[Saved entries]
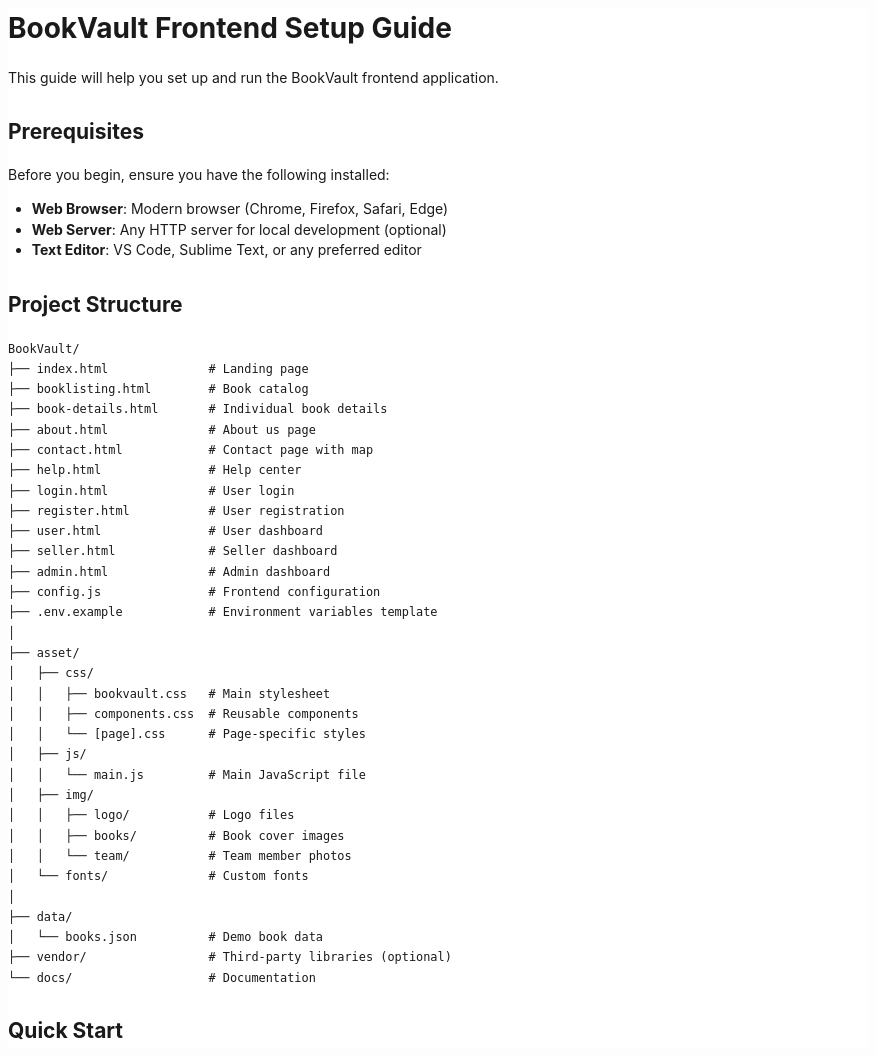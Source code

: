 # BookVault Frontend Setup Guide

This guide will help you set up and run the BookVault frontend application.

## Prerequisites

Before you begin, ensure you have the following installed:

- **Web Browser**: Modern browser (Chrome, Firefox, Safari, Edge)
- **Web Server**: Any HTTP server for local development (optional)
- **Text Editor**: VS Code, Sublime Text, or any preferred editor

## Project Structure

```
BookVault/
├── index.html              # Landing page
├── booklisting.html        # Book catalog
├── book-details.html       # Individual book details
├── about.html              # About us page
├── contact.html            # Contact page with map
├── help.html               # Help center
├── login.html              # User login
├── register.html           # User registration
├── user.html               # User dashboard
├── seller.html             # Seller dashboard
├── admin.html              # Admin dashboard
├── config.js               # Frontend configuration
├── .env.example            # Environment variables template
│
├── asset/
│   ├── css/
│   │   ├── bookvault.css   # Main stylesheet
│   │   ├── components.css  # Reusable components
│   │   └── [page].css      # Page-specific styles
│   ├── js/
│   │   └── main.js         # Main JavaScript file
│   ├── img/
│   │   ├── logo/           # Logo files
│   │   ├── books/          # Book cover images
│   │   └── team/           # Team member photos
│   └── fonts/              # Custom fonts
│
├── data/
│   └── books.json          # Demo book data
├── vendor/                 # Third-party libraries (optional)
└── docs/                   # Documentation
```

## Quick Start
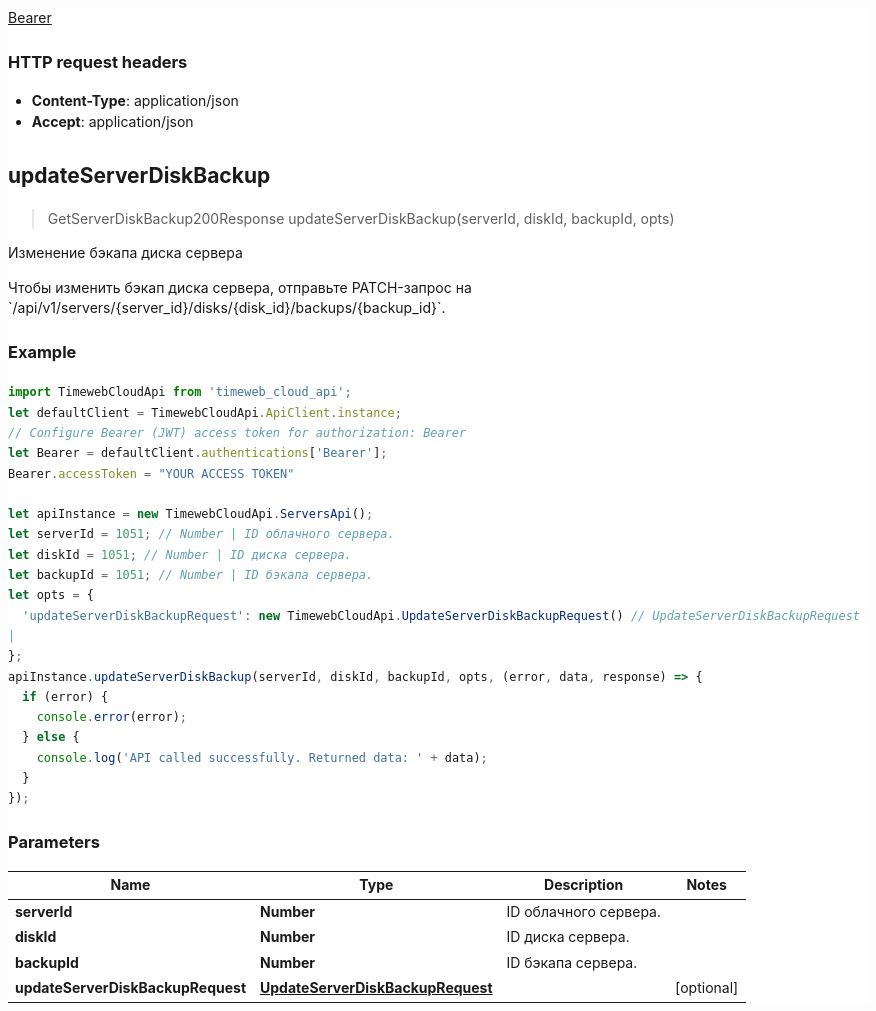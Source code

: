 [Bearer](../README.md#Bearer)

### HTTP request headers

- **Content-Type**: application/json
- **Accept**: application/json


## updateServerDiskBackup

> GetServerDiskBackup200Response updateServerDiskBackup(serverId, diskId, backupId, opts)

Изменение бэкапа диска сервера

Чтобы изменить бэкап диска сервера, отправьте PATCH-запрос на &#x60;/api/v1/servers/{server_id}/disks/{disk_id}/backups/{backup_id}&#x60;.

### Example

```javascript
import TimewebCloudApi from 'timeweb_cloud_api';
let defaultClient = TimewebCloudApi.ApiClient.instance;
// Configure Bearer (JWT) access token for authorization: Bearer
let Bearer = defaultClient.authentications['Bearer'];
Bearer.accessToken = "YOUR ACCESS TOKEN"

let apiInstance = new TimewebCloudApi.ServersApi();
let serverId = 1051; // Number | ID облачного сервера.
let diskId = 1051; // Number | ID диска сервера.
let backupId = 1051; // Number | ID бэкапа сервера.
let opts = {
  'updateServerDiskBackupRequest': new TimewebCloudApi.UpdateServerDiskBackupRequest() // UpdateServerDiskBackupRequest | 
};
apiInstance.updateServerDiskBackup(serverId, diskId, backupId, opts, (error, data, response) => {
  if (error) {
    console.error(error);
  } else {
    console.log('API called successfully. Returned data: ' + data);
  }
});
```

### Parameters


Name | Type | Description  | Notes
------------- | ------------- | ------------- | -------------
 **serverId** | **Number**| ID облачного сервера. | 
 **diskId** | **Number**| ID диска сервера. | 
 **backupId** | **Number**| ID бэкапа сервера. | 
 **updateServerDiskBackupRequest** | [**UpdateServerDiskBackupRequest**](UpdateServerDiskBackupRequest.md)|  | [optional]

WHAT THE EXERCISE ASKS = Filter the entries down to the lines with the word "UpdateServerDiskBackupRequest" in them, and copy those lines.

TASK RESULT =
  'updateServerDiskBackupRequest': new TimewebCloudApi.UpdateServerDiskBackupRequest() // UpdateServerDiskBackupRequest | 
 **updateServerDiskBackupRequest** | [**UpdateServerDiskBackupRequest**](UpdateServerDiskBackupRequest.md)|  | [optional]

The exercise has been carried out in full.